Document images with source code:
_ _ _ _ _

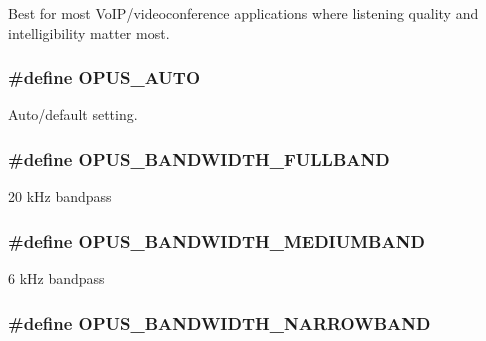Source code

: Best for most VoIP/videoconference applications where listening quality and intelligibility matter most. \hypertarget{group__opus__ctlvalues_ga1c5b3244b018ff4548d2d6bffa418472}{
\subsubsection[{OPUS\_\-AUTO}]{\setlength{\rightskip}{0pt plus 5cm}\#define OPUS\_\-AUTO}}
\label{group__opus__ctlvalues_ga1c5b3244b018ff4548d2d6bffa418472}


Auto/default setting. \hypertarget{group__opus__ctlvalues_ga74cb052d8ec36cbcc9708c417558ebdd}{
\subsubsection[{OPUS\_\-BANDWIDTH\_\-FULLBAND}]{\setlength{\rightskip}{0pt plus 5cm}\#define OPUS\_\-BANDWIDTH\_\-FULLBAND}}
\label{group__opus__ctlvalues_ga74cb052d8ec36cbcc9708c417558ebdd}


20 kHz bandpass \hypertarget{group__opus__ctlvalues_ga53a2aff4dc0ee23682927ca568c422a3}{
\subsubsection[{OPUS\_\-BANDWIDTH\_\-MEDIUMBAND}]{\setlength{\rightskip}{0pt plus 5cm}\#define OPUS\_\-BANDWIDTH\_\-MEDIUMBAND}}
\label{group__opus__ctlvalues_ga53a2aff4dc0ee23682927ca568c422a3}


6 kHz bandpass \hypertarget{group__opus__ctlvalues_ga607dd310958b9c7d545d005e4572d47f}{
\subsubsection[{OPUS\_\-BANDWIDTH\_\-NARROWBAND}]{\setlength{\rightskip}{0pt plus 5cm}\#define OPUS\_\-BANDWIDTH\_\-NARROWBAND}}
\label{group__opus__ctlvalues_ga607dd310958b9c7d545d005e4572d47f}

_ _ _ _ _

● EXERCISE:
All the data above is to be transcribed exactly, with no pictures included.

● YOUR SOLUTION:
Source code

: Best for most VoIP/videoconference applications where listening quality and intelligibility matter most. \hypertarget{group__opus__ctlvalues_ga1c5b3244b018ff4548d2d6bffa418472}{
\subsubsection[{OPUS\_\-AUTO}]{\setlength{\rightskip}{0pt plus 5cm}\#define OPUS\_\-AUTO}}
\label{group__opus__ctlvalues_ga1c5b3244b018ff4548d2d6bffa418472}


Auto/default setting. \hypertarget{group__opus__ctlvalues_ga74cb052d8ec36cbcc9708c417558ebdd}{
\subsubsection[{OPUS\_\-BANDWIDTH\_\-FULLBAND}]{\setlength{\rightskip}{0pt plus 5cm}\#define OPUS\_\-BANDWIDTH\_\-FULLBAND}}
\label{group__opus__ctlvalues_ga74cb052d8ec36cbcc9708c417558ebdd}


20 kHz bandpass \hypertarget{group__opus__ctlvalues_ga53a2aff4dc0ee23682927ca568c422a3}{
\subsubsection[{OPUS\_\-BANDWIDTH\_\-MEDIUMBAND}]{\setlength{\rightskip}{0pt plus 5cm}\#define OPUS\_\-BANDWIDTH\_\-MEDIUMBAND}}
\label{group__opus__ctlvalues_ga53a2aff4dc0ee23682927ca568c422a3}


6 kHz bandpass \hypertarget{group__opus__ctlvalues_ga607dd310958b9c7d545d005e4572d47f}{
\subsubsection[{OPUS\_\-BANDWIDTH\_\-NARROWBAND}]{\setlength{\rightskip}{0pt plus 5cm}\#define OPUS\_\-BANDWIDTH\_\-NARROWBAND}}
\label{group__opus__ctlvalues_ga607dd310958b9c7d545d005e4572d47f}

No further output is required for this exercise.